Katz has lectured at major universities around the world, including Harvard, Columbia, Brown, Penn State, Oxford, Vienna, Salzburg, Hebrew University, Jawaharlal Nehru University, the Royal Nepal Academy, Jerusalem Center for Public Affairs, Wonkwang University in Korea, SUNY Stony Brook, Saskatchewan, Trinity, Amherst, Pittsburgh, University of Kansas, Alabama, Yeshiva, The National Humanities Center in North Carolina, University of Florida, UC-Santa Barbara, Wesleyan, Haifa University, University of Toronto, UCLA, Duke, Southern Methodist, Manhattan College, California State-Long Beach, UCLA, Wesleyan University, Chulalongkorn in Bangkok, William & Mary, Peradeniya in Sri Lanka, Haifa University, Devi Ahilya University in Indore, Jain Vishwa Bharati University in Rajasthan, Sivananda Yoga Ashram Resort Bahamas, the Jerusalem Center for Public Affaira, and the Van Leer Jerusalem Institute.

Selected books

  • Indian Jews - An Annotated Bibliography, 1665–2005 (New Delhi, Manohar, 2013).
  • Spiritual Journey Home - Eastern Mysticism to the Western Wall (Jersey City, NJ, Ktav Publishing House, 2009).
  • Indo-Judaic Studies in the Twenty-First century: A View from the Margin, editor-in-chief/co-author (New York, Palgrave Macmillan, April 2007).
  • Kashrut, Caste and Kabbalah: The Religious Life of the Jews of Cochin, with Ellen S. Goldberg (New Delhi, Manohar, 2005).
  • Who Are the Jews of India? (Berkeley, Los Angeles and London, University of California Press, 2000).
  • Studies of Indian-Jewish Identity, editor and co-author (New Delhi, Manohar, 1995 [2nd ed., 1999]).
  • The Last Jews of Cochin: Jewish Identity in Hindu India, with Ellen S. Goldberg.
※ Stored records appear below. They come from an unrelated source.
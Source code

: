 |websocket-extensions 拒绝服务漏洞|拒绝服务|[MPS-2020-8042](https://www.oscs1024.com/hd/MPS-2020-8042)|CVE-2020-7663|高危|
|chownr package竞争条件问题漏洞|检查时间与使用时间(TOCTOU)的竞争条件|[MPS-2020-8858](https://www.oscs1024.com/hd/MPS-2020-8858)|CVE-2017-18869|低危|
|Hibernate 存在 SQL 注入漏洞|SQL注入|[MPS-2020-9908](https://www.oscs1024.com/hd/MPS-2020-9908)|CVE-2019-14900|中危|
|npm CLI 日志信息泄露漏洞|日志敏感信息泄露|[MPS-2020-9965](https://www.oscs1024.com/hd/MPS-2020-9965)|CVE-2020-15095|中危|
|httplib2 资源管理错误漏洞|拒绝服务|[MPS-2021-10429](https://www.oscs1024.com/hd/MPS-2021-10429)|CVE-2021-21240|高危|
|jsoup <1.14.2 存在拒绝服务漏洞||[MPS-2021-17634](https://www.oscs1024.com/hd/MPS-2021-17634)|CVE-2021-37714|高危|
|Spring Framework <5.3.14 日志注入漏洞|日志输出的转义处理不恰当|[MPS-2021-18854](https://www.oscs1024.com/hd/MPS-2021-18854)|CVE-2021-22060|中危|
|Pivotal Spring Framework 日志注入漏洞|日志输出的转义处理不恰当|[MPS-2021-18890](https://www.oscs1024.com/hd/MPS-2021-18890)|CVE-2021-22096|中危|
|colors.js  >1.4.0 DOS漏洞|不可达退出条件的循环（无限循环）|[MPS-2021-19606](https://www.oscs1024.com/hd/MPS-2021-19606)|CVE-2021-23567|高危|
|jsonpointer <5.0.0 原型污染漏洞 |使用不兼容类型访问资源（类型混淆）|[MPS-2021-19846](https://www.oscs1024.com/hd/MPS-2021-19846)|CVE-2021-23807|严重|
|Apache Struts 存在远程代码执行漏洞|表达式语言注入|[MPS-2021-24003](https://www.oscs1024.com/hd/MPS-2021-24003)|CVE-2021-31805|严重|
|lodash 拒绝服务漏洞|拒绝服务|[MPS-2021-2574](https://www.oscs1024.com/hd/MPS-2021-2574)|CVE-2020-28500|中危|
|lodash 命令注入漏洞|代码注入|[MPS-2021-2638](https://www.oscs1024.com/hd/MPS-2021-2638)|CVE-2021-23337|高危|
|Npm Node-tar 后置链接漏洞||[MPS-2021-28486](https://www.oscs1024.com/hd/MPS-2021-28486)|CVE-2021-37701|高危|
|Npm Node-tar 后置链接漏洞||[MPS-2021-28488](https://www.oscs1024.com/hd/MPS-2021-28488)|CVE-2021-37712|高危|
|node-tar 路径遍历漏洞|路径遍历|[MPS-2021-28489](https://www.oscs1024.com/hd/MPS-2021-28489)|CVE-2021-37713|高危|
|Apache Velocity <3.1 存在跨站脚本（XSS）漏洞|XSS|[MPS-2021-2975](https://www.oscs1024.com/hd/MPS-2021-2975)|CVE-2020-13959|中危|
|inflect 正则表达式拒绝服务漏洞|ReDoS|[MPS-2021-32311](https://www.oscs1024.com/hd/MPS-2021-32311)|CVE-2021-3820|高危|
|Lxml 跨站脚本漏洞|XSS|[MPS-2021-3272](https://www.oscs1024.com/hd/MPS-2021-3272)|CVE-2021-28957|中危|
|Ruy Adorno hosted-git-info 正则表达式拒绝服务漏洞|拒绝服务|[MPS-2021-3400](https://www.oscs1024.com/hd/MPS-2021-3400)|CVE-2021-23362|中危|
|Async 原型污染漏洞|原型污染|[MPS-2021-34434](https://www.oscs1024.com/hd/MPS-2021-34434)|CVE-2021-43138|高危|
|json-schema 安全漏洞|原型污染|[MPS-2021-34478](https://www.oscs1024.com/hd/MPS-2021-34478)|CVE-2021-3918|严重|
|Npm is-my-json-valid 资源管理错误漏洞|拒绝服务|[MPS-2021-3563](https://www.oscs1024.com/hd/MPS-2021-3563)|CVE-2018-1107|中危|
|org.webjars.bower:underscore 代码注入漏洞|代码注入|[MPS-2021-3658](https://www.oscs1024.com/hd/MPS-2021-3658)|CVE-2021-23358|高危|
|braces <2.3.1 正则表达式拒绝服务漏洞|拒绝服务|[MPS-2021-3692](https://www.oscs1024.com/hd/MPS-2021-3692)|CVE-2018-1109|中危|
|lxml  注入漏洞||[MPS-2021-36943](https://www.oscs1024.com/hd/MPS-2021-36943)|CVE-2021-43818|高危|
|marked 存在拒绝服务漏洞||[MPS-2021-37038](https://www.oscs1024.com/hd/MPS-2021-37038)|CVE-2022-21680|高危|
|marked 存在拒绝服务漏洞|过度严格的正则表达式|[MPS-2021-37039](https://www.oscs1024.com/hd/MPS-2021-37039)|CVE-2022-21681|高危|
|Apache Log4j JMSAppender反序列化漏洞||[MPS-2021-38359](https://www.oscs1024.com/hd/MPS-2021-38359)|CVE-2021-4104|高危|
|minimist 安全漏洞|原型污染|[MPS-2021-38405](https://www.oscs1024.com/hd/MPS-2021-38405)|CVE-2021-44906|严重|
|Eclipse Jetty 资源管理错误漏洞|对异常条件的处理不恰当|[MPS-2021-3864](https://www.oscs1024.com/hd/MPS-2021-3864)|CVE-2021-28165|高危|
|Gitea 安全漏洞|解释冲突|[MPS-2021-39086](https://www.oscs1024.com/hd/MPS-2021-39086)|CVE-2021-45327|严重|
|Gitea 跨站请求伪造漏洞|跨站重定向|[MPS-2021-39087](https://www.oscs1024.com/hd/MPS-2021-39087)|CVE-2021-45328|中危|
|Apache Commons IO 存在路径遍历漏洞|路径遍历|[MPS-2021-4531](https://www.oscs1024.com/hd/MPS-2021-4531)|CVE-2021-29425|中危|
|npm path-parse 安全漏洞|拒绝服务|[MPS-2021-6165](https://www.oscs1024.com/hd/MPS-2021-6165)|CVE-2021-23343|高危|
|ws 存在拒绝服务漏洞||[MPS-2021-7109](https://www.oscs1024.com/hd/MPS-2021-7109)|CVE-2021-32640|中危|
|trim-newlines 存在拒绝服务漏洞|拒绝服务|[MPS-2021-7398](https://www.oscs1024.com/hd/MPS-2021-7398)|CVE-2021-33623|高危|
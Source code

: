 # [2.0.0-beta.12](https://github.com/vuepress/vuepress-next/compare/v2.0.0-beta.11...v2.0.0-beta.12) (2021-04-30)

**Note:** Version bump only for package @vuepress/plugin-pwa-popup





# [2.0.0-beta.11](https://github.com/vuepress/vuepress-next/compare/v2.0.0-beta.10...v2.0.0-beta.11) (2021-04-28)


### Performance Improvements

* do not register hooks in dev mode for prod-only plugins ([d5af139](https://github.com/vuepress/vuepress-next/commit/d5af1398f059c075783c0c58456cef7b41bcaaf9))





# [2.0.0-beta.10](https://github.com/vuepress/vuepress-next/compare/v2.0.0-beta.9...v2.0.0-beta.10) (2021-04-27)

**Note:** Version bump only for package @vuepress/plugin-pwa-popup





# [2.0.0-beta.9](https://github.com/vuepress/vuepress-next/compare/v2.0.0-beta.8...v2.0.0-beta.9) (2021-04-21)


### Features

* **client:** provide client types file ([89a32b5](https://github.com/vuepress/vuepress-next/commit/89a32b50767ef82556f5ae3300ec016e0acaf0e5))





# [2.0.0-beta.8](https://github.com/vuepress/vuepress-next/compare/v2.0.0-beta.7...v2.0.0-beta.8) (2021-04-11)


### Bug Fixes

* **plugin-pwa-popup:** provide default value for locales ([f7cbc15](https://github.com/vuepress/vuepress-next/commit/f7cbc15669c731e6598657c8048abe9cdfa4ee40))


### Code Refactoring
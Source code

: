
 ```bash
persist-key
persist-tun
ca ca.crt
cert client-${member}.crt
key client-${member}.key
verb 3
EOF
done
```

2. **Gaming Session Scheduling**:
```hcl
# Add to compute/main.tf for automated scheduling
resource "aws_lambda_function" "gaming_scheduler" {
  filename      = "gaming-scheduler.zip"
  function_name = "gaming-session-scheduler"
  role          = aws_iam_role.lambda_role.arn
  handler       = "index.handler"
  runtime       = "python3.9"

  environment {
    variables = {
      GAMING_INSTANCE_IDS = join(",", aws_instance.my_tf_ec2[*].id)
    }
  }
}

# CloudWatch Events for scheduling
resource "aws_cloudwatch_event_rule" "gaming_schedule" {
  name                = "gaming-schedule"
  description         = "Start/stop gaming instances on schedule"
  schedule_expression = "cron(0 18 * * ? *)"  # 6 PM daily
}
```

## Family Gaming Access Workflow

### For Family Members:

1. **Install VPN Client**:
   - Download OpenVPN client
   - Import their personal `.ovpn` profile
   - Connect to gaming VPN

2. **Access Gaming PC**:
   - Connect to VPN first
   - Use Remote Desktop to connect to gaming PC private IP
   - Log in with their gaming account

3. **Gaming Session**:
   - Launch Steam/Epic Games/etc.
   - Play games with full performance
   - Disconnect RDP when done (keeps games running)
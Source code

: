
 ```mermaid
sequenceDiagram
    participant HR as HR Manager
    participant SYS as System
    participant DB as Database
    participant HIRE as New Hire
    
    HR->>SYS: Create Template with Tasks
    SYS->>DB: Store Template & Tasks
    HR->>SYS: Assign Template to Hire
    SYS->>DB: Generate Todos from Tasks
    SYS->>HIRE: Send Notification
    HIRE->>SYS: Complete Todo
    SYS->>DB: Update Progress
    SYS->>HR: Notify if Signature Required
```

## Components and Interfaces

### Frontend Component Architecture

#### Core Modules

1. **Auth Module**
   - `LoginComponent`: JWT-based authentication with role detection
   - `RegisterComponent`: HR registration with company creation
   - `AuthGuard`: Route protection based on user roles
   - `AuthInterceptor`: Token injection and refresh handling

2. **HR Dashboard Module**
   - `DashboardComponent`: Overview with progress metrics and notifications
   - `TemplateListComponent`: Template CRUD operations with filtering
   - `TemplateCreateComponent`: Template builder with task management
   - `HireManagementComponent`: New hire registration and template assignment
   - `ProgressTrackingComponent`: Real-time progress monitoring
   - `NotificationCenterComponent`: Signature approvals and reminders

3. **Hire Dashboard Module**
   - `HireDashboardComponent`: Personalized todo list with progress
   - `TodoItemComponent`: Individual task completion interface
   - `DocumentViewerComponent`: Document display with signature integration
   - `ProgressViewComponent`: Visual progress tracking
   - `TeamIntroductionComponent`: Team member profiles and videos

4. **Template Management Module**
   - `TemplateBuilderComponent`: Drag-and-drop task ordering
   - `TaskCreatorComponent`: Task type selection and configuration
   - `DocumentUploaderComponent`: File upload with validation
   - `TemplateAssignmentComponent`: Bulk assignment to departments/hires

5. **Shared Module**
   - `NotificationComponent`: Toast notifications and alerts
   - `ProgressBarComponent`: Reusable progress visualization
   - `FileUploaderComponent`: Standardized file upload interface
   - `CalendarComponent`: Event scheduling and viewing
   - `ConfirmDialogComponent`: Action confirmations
Foreword by Daniel J. Elazar (Columbia, SC, Univ. of South Carolina Press, 1993).
  • Tampa Bay's Asian-Origin Religious Communities (Tampa, National Conference of Christians and Jews, "A Religious History of Tampa Bay" Research Reports no. 1, 1991).
  • Ethnic Conflict in Buddhist Societies: Sri Lanka, Thailand and Burma, co-editor and co-author (London, Frances Pinter Publishers, 1988).
  • Buddhist and Western Psychology, editor and co-author. Introduction by Chogyam Trungpa, Rinpoche (Boulder, CO, Prajña Press/ Shambhala, 1983).
  • Buddhist Images of Human Perfection: The Arahant of the Sutta Pitaka Compared with the Bodhisattva and the Mahasiddha (Delhi, Motilal Banarsidass, 1982; 2nd ed. 1989; 3rd ed. 2004).
  • Buddhist and Western Philosophy, editor and co-author. Foreword by the Dalai Lama (New Delhi, Sterling, 1981).
  • Tibetan Buddhism (New Haven, CT, Yale Divinity School, Visual Education Series, 1974).
  • Afghan Legends: A Textbook in Reading English as a Second Language (Kabul, U.S. Information Service, 1972).